Baunsgaard · 2021-07-12T08:59:06Z

scripts/builtin/xgboost.dml

+    Double learning_rate, Matrix[Double] curr_M)
+    return (Matrix[Double] new_prediction) {
+  assert(ncol(current_prediction) == 1)
+  assert(nrow(current_prediction) == nrow(X)) # each Entry should have an own initial prediction


I Like your frequent assertions, but there may be to many, since all of these functions are hidden behind your main interface (the main function), therefore most of these asserts are done inside the for loops, and therefore executed many times. If you can then move the asserts to the highest possible locations.

done in 59c408c

Baunsgaard · 2021-07-12T09:04:06Z

scripts/builtin/xgboost.dml

+# INPUT:    prediction: nx1 vector, my current predictions for my target value y
+# INPUT:    tree_id: The current tree id, starting at 1
+# OUTPUT:   M: the current M matrix of this tree
+buildOneTree = function(Matrix[Double] X, Matrix[Double] y, Matrix[Double] R, Integer sml_type, Integer max_depth,


I would split this function into a Regression version and a Classification version, since in the innermost part you split based on this (sml_type).

done in c750df7

Baunsgaard · 2021-07-12T09:07:28Z

scripts/builtin/xgboost.dml

+      if (ncol(M) == 0 & nrow(M) == 0) { # first node
+        new_M = current_node
+      } else {
+        new_M = cbind(M, current_node)


I think you can always just cbind here, if M is empty, then it will just make the new row. the other logic you are optimizing for is done by the compiler, (if one is empty use the other one as output)

done in 69b2a04

Baunsgaard · 2021-07-12T09:11:18Z

scripts/builtin/xgboost.dml

+  nan_vec = fillMatrixWithNaN(zero_vec) # could not directly set to NaN
+  new_X_full = matrix(0, rows = 0, cols=0)
+  new_prediction = matrix(0, rows=0, cols=0)
+  for(i in 1:nrow(vector)) {


This here is very slow, taking one row at a time and r binding it to the output.
If i remember correctly @mboehm7 , have some magic selection algorithm,
where you make a boolean matrix, and slice out rows based on that.

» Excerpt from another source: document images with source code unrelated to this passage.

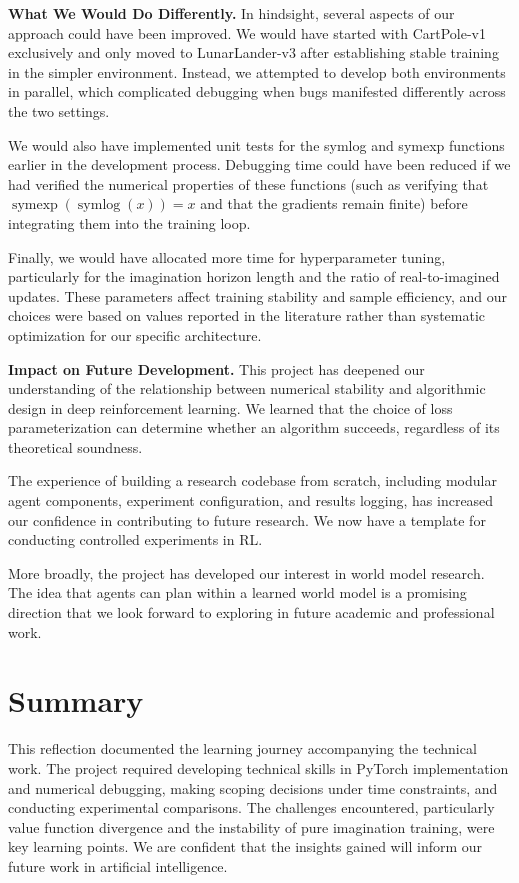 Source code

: \bigskip

\noindent\textbf{What We Would Do Differently.}
In hindsight, several aspects of our approach could have been improved. We would have started with CartPole-v1 exclusively and only moved to LunarLander-v3 after establishing stable training in the simpler environment. Instead, we attempted to develop both environments in parallel, which complicated debugging when bugs manifested differently across the two settings.

We would also have implemented unit tests for the symlog and symexp functions earlier in the development process. Debugging time could have been reduced if we had verified the numerical properties of these functions (such as verifying that $\operatorname{symexp}(\operatorname{symlog}(x)) = x$ and that the gradients remain finite) before integrating them into the training loop.

Finally, we would have allocated more time for hyperparameter tuning, particularly for the imagination horizon length and the ratio of real-to-imagined updates. These parameters affect training stability and sample efficiency, and our choices were based on values reported in the literature rather than systematic optimization for our specific architecture.

\bigskip

\noindent\textbf{Impact on Future Development.}
This project has deepened our understanding of the relationship between numerical stability and algorithmic design in deep reinforcement learning. We learned that the choice of loss parameterization can determine whether an algorithm succeeds, regardless of its theoretical soundness.

The experience of building a research codebase from scratch, including modular agent components, experiment configuration, and results logging, has increased our confidence in contributing to future research. We now have a template for conducting controlled experiments in RL.

More broadly, the project has developed our interest in world model research. The idea that agents can plan within a learned world model is a promising direction that we look forward to exploring in future academic and professional work.

\section{Summary}

This reflection documented the learning journey accompanying the technical work. The project required developing technical skills in PyTorch implementation and numerical debugging, making scoping decisions under time constraints, and conducting experimental comparisons. The challenges encountered, particularly value function divergence and the instability of pure imagination training, were key learning points. We are confident that the insights gained will inform our future work in artificial intelligence.
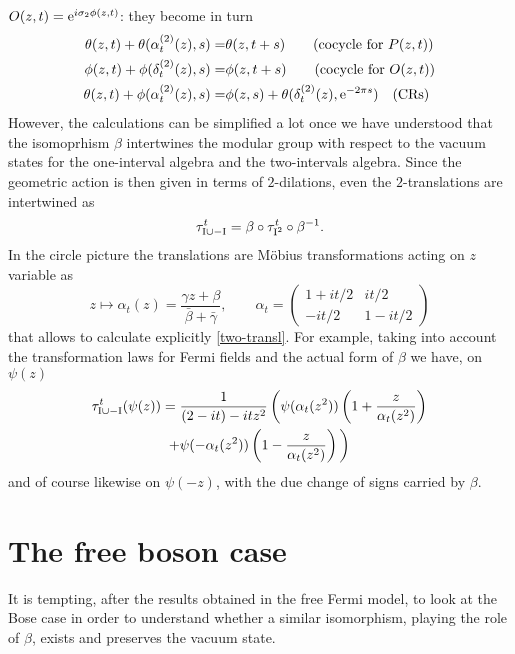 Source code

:  $O(z,t)=\operatorname{e}^{i\sigma_2 \phi(z,t)}$: they become in turn
 \begin{align}
 \theta(z,t) + \theta(\alpha^{(2)}_{t}(z),s)=&
 \theta(z,t+s)\qquad\textrm{(cocycle for $P(z,t)$)}\\
 \phi(z,t) + \phi(\delta^{(2)}_{t}(z),s)=&
 \phi(z,t+s)\qquad\textrm{(cocycle for $O(z,t)$)}\\
 \theta(z,t) + \phi(\alpha^{(2)}_{t}(z),s)=&
 \phi(z,s) + \theta(\delta^{(2)}_{t}(z), \operatorname{e}^{-2\pi s})
 \quad\textrm{(CRs)}
 \end{align}
 However, the calculations can be simplified a lot once we 
 have understood that the isomoprhism $\beta$ intertwines the 
 modular group with respect to the vacuum states for the 
 one-interval algebra and the two-intervals algebra. Since 
 the geometric action is then given in terms of $2$-dilations,
 even the $2$-translations are intertwined as
 \begin{equation}
 \label{two-transl}
 \tau^t_{\textrm{I}\cup -\textrm{I}}=\beta\circ\tau^t_{\textrm{I}^2}\circ\beta^{-1}.
 \end{equation}
 In the circle picture the translations are M\"obius 
 transformations acting on $z$ variable as
 \[ 
 z\mapsto\alpha_t(z)=\frac{\gamma z + \beta}
 {\bar{\beta}+\bar{\gamma}},
 \qquad
 \alpha_t=
  \begin{pmatrix}
  1+it/2 &it/2\\
  -it/2& 1-it/2
  \end{pmatrix}
 \]
 that allows to calculate explicitly \eqref{two-transl}.
 For example, taking into account the transformation laws
 for Fermi fields and the actual form of $\beta$ we have, on $\psi(z)$
 \begin{multline}
 \tau^t_{\textrm{I}\cup -\textrm{I}}(\psi(z))=\frac{1}{(2-it)-itz^2}\,\bigg(
 \psi(\alpha_t(z^2))\left(1+\frac{z}{\alpha_t(z^2)}\right)\\
 +\psi(-\alpha_t(z^2))\left(1-\frac{z}{\alpha_t(z^2)}\right)\bigg)
 \end{multline}
 and of course likewise on $\psi(-z)$, with the due change of 
 signs carried by $\beta$.
 
 



 \section{The free boson case}
 \label{free boson}
 It is tempting, after the results obtained in the free
 Fermi model, to look at the Bose case in order to understand
 whether a similar isomorphism, playing the role of $\beta$, 
 exists and preserves the vacuum state.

Could i get a comment @mboehm7

Baunsgaard · 2021-07-12T09:39:41Z

scripts/builtin/xgboostPredict.dml

+  else # Classification
+  {
+    assert(sml_type == 2)
+    for(entry in 1:nrow(X)) # go though each entry in X and calculate the new prediction


same parfor here

done in c750df7

Baunsgaard · 2021-07-12T09:40:07Z

scripts/builtin/xgboostPredict.dml

+  P = matrix(0, rows=nrow(X), cols=1)
+  initial_prediction = M[6,1]
+  trees_M_offset = calculateTreesOffset(M)
+  if(sml_type == 1) # Regression


i would split this up in two functions, one for Reg and one for Clas

Done in c750df7

Baunsgaard · 2021-07-12T09:42:20Z

src/test/java/org/apache/sysds/test/functions/builtin/BuiltinXgBoostTest_classification.java

+    @Parameterized.Parameters
+    public static Collection<Object[]> data() {
+        return Arrays.asList(new Object[][] {
+                {8, 2, 1, 2, 0.3, 6, 1.0},


if you are doing parameterized testing, i would suggest trying more than one set of parameters, but if your test depends on these specific parameters (it seems like it does), then don't use parameterized testing.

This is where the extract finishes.